I'm trying to automate downloading the holdings of Vanguard funds from the web. The links resolve through JavaScript so I'm using Pyppeteer but I'm not getting the file. Note, the link says CSV but it provides an Excel file.
From my browser it works like this:
- Go to the fund URL, eg https://www.vanguard.com.au/personal/products/en/detail/8225/portfolio
- Follow the link, "See count total holdings"

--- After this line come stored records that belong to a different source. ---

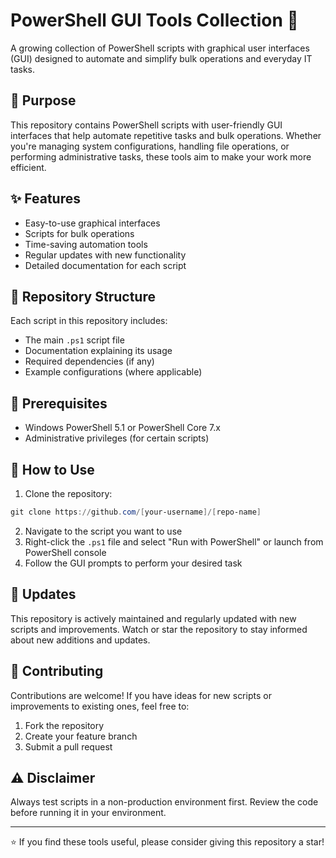 # PowerShell GUI Tools Collection 🚀

A growing collection of PowerShell scripts with graphical user interfaces (GUI) designed to automate and simplify bulk operations and everyday IT tasks.

## 🎯 Purpose

This repository contains PowerShell scripts with user-friendly GUI interfaces that help automate repetitive tasks and bulk operations. Whether you're managing system configurations, handling file operations, or performing administrative tasks, these tools aim to make your work more efficient.

## ✨ Features

- Easy-to-use graphical interfaces
- Scripts for bulk operations
- Time-saving automation tools
- Regular updates with new functionality
- Detailed documentation for each script

## 📁 Repository Structure

Each script in this repository includes:
- The main `.ps1` script file
- Documentation explaining its usage
- Required dependencies (if any)
- Example configurations (where applicable)

## 🔧 Prerequisites

- Windows PowerShell 5.1 or PowerShell Core 7.x
- Administrative privileges (for certain scripts)

## 📖 How to Use

1. Clone the repository:
```powershell
git clone https://github.com/[your-username]/[repo-name]
```

2. Navigate to the script you want to use
3. Right-click the `.ps1` file and select "Run with PowerShell" or launch from PowerShell console
4. Follow the GUI prompts to perform your desired task

## 🔄 Updates

This repository is actively maintained and regularly updated with new scripts and improvements. Watch or star the repository to stay informed about new additions and updates.

## 📝 Contributing

Contributions are welcome! If you have ideas for new scripts or improvements to existing ones, feel free to:
1. Fork the repository
2. Create your feature branch
3. Submit a pull request

## ⚠️ Disclaimer

Always test scripts in a non-production environment first. Review the code before running it in your environment.

---
⭐ If you find these tools useful, please consider giving this repository a star!
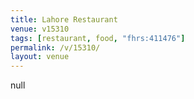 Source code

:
 ```yaml
---
title: Lahore Restaurant
venue: v15310
tags: [restaurant, food, "fhrs:411476"]
permalink: /v/15310/
layout: venue
---
```

null
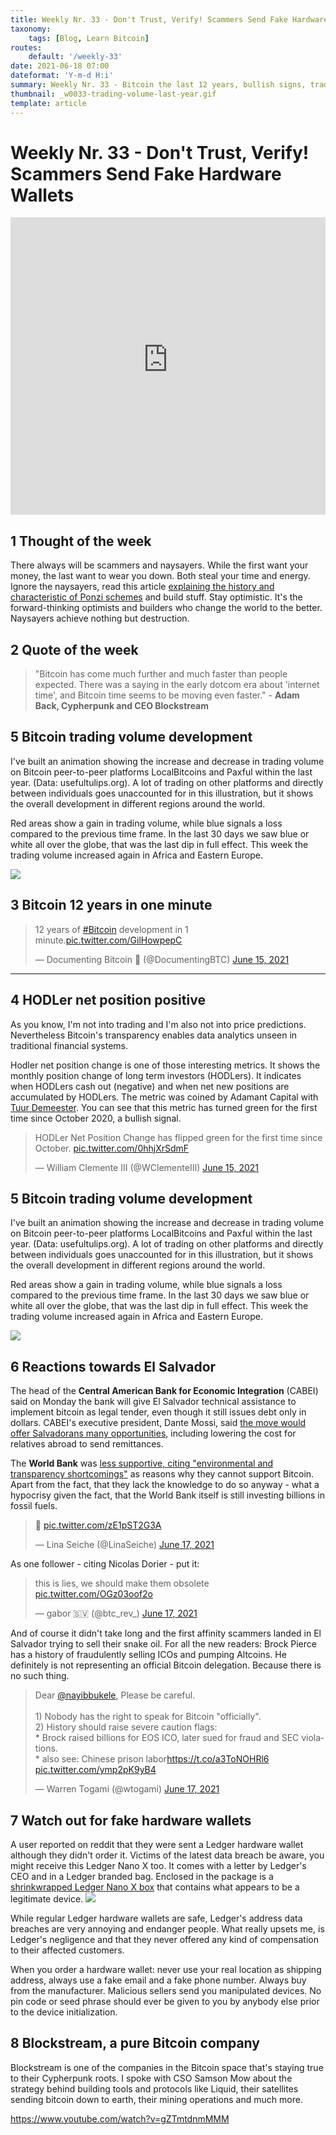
 ```yaml
---
title: Weekly Nr. 33 - Don't Trust, Verify! Scammers Send Fake Hardware Wallets
taxonomy:
    tags: [Blog, Learn Bitcoin]
routes:
    default: '/weekly-33'
date: 2021-06-18 07:00
dateformat: 'Y-m-d H:i'
summary: Weekly Nr. 33 - Bitcoin the last 12 years, bullish signs, trading volume in the last year, reactions towards El Salvador's decision to make bitcoin legal tender, fake hardware wallets, Blockstream's Bitcoin strategy
thumbnail: _w0033-trading-volume-last-year.gif
template: article
---
```


# Weekly Nr. 33 - Don't Trust, Verify! Scammers Send Fake Hardware Wallets

<iframe width="100%" height="476" src="https://www.youtube-nocookie.com/embed/PgUUilZTyqE" title="YouTube video player" frameborder="0" allow="accelerometer; autoplay; clipboard-write; encrypted-media; gyroscope; picture-in-picture; web-share" referrerpolicy="strict-origin-when-cross-origin" allowfullscreen></iframe>

## 1 Thought of the week
There always will be scammers and naysayers. While the first want your money, the last want to wear you down. Both steal your time and energy. Ignore the naysayers, read this article [explaining the history and characteristic of Ponzi schemes](https://anitaposch.com/bitcoin-ponzi-scheme/) and build stuff. Stay optimistic. It's the forward-thinking optimists and builders who change the world to the better. Naysayers achieve nothing but destruction.


## 2 Quote of the week

> "Bitcoin has come much further and much faster than people expected. There was a saying in the early dotcom era about 'internet time', and Bitcoin time seems to be moving even faster." - **Adam Back, Cypherpunk and CEO Blockstream**

## 5 Bitcoin trading volume development
I've built an animation showing the increase and decrease in trading volume on Bitcoin peer-to-peer platforms LocalBitcoins and Paxful within the last year. (Data: usefultulips.org). A lot of trading on other platforms and directly between individuals goes unaccounted for in this illustration, but it shows the overall development in different regions around the world.

Red areas show a gain in trading volume, while blue signals a loss compared to the previous time frame. In the last 30 days we saw blue or white all over the globe, that was the last dip in full effect. This week the trading volume increased again in Africa and Eastern Europe. 

![](_w0033-trading-volume-last-year.gif)

## 3 Bitcoin 12 years in one minute
<blockquote class="twitter-tweet"><p lang="en" dir="ltr">12 years of <a href="https://twitter.com/hashtag/Bitcoin?src=hash&amp;ref\_src=twsrc%5Etfw">#Bitcoin</a> development in 1 minute.<a href="https://t.co/GilHowpepC">pic.twitter.com/GilHowpepC</a></p>&mdash; Documenting Bitcoin 📄 (@DocumentingBTC) <a href="https://twitter.com/DocumentingBTC/status/1404783098383015944?ref\_src=twsrc%5Etfw">June 15, 2021</a></blockquote> <script async src="https://platform.twitter.com/widgets.js" charset="utf-8"></script>

---

## 4 HODLer net position positive
As you know, I'm not into trading and I'm also not into price predictions. Nevertheless Bitcoin's transparency enables data analytics unseen in traditional financial systems. 

Hodler net position change is one of those interesting metrics. It shows the monthly position change of long term investors (HODLers). It indicates when HODLers cash out (negative) and when net new positions are accumulated by HODLers. The metric was coined by Adamant Capital with [Tuur Demeester](https://anita.link/57).
You can see that this metric has turned green for the first time since October 2020, a bullish signal.

<blockquote class="twitter-tweet"><p lang="en" dir="ltr">HODLer Net Position Change has flipped green for the first time since October. <a href="https://t.co/0hhjXrSdmF">pic.twitter.com/0hhjXrSdmF</a></p>&mdash; William Clemente III (@WClementeIII) <a href="https://twitter.com/WClementeIII/status/1404803572588494852?ref_src=twsrc%5Etfw">June 15, 2021</a></blockquote> <script async src="https://platform.twitter.com/widgets.js" charset="utf-8"></script>


## 5 Bitcoin trading volume development
I've built an animation showing the increase and decrease in trading volume on Bitcoin peer-to-peer platforms LocalBitcoins and Paxful within the last year. (Data: usefultulips.org). A lot of trading on other platforms and directly between individuals goes unaccounted for in this illustration, but it shows the overall development in different regions around the world.

Red areas show a gain in trading volume, while blue signals a loss compared to the previous time frame. In the last 30 days we saw blue or white all over the globe, that was the last dip in full effect. This week the trading volume increased again in Africa and Eastern Europe. 

![](_w0033-trading-volume-last-year.gif)



## 6 Reactions towards El Salvador

The head of the **Central American Bank for Economic Integration** (CABEI) said on Monday the bank will give El Salvador technical assistance to implement bitcoin as legal tender, even though it still issues debt only in dollars. CABEI's executive president, Dante Mossi, said [the move would offer Salvadorans many opportunities](https://www.reuters.com/business/cenam-development-bank-help-el-salvadors-bitcoin-implementation-2021-06-14/), including lowering the cost for relatives abroad to send remittances.

The **World Bank** was [less supportive, citing "environmental and transparency shortcomings"](https://www.theblockcrypto.com/linked/108682/world-bank-rejects-el-salvador-bitcoin-request) as reasons why they cannot support Bitcoin. Apart from the fact, that they lack the knowledge to do so anyway - what a hypocrisy given the fact, that the World Bank itself is still investing billions in fossil fuels.

<blockquote class="twitter-tweet"><p lang="und" dir="ltr">🧐 <a href="https://t.co/zE1pST2G3A">pic.twitter.com/zE1pST2G3A</a></p>&mdash; Lina Seiche (@LinaSeiche) <a href="https://twitter.com/LinaSeiche/status/1405400243064082434?ref_src=twsrc%5Etfw">June 17, 2021</a></blockquote> <script async src="https://platform.twitter.com/widgets.js" charset="utf-8"></script>

As one follower - citing Nicolas Dorier - put it:
<blockquote class="twitter-tweet"><p lang="en" dir="ltr">this is lies, we should make them obsolete <a href="https://t.co/OGz03oof2o">pic.twitter.com/OGz03oof2o</a></p>&mdash; gabor 🇸🇻 (@btc_rev_) <a href="https://twitter.com/btc_rev_/status/1405458125755338762?ref_src=twsrc%5Etfw">June 17, 2021</a></blockquote> <script async src="https://platform.twitter.com/widgets.js" charset="utf-8"></script>

And of course it didn't take long and the first affinity scammers landed in El Salvador trying to sell their snake oil. For all the new readers: Brock Pierce has a history of fraudulently selling ICOs and pumping Altcoins. He definitely is not representing an official Bitcoin delegation. Because there is no such thing. 

<blockquote class="twitter-tweet"><p lang="en" dir="ltr">Dear <a href="https://twitter.com/nayibbukele?ref_src=twsrc%5Etfw">@nayibbukele</a>, Please be careful.<br><br>1) Nobody has the right to speak for Bitcoin &quot;officially&quot;.<br>2) History should raise severe caution flags:<br>* Brock raised billions for EOS ICO, later sued for fraud and SEC violations.<br>* also see: Chinese prison labor<a href="https://t.co/a3ToNOHRl6">https://t.co/a3ToNOHRl6</a> <a href="https://t.co/ymp2pK9yB4">pic.twitter.com/ymp2pK9yB4</a></p>&mdash; Warren Togami (@wtogami) <a href="https://twitter.com/wtogami/status/1405370441959542791?ref_src=twsrc%5Etfw">June 17, 2021</a></blockquote> <script async src="https://platform.twitter.com/widgets.js" charset="utf-8"></script>



## 7 Watch out for fake hardware wallets

A user reported on reddit that they were sent a Ledger hardware wallet although they didn't order it. Victims of the latest data breach be aware, you might receive this Ledger Nano X too. It comes with a letter by Ledger's CEO and in a Ledger branded bag. Enclosed in the package is a [shrinkwrapped Ledger Nano X box](https://www.bleepingcomputer.com/news/cryptocurrency/criminals-are-mailing-altered-ledger-devices-to-steal-cryptocurrency/) that contains what appears to be a legitimate device.
![](_w0033_fake-ledger-hardware-wallet.png)

While regular Ledger hardware wallets are safe, Ledger's address data breaches are very annoying and endanger people. What really upsets me, is Ledger's negligence and that they never offered any kind of compensation to their affected customers.

When you order a hardware wallet: never use your real location as shipping address, always use a fake email and a fake phone number. Always buy from the manufacturer. Malicious sellers send you manipulated devices. No pin code or seed phrase should ever be given to you by anybody else prior to the device initialization.


## 8 Blockstream, a pure Bitcoin company
Blockstream is one of the companies in the Bitcoin space that's staying true to their Cypherpunk roots. I spoke with CSO Samson Mow about the strategy behind building tools and protocols like Liquid, their satellites sending bitcoin down to earth, their mining operations and much more.

https://www.youtube.com/watch?v=gZTmtdnmMMM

- Click the link, "Export to CSV"
My attempt to replicate this in Python follows. The first link follow seems to work because I get different HTML but the second click gives me the same page, not a download.
import asyncio
from pyppeteer import launch
import os
async def get_page(browser, url):
page = await browser.newPage()
await page.goto(url)
return page
async def fetch(url):
browser = await launch(options={'args': ['--no-sandbox']}) #headless=True,
page = await get_page(browser, url)
await page.waitFor(2000)
# save the page so we can see the source
wkg_dir = 'vanguard'
t_file = os.path.join(wkg_dir,'8225.htm')
with open(t_file, 'w', encoding="utf-8") as ef:
ef.write(await page.content())
accept = await page.xpath('//a[contains(., "See count total holdings")]')
print(f'Found {len(accept)} "See count total holdings" links')
if accept:
await accept[0].click()
await page.waitFor(2000)
else:
print('DID NOT FIND THE LINK')
return False
# save the pop-up page for debug
t_file = os.path.join(wkg_dir,'first_page.htm')
with open(t_file, 'w', encoding="utf-8") as ef:
ef.write(await page.content())
links = await page.xpath('//a[contains(., "Export to CSV")]')
print(f'Found {len(links)} "Export to CSV" links') # 3 of these
for i, link in enumerate(links):
print(f'Trying link {i}')
await link.click()
await page.waitFor(2000)
t_file = os.path.join(wkg_dir,f'csv_page{i}.csv')
with open(t_file, 'w', encoding="utf-8") as ef:
ef.write(await page.content())
return True
#---------- Main ------------
# Set constants and global variables
url = 'https://www.vanguard.com.au/personal/products/en/detail/8225/portfolio'
loop = asyncio.get_event_loop()
status = loop.run_until_complete(fetch(url))
Would love to hear suggestions from anyone that knows Puppeteer / Pyppeteer well.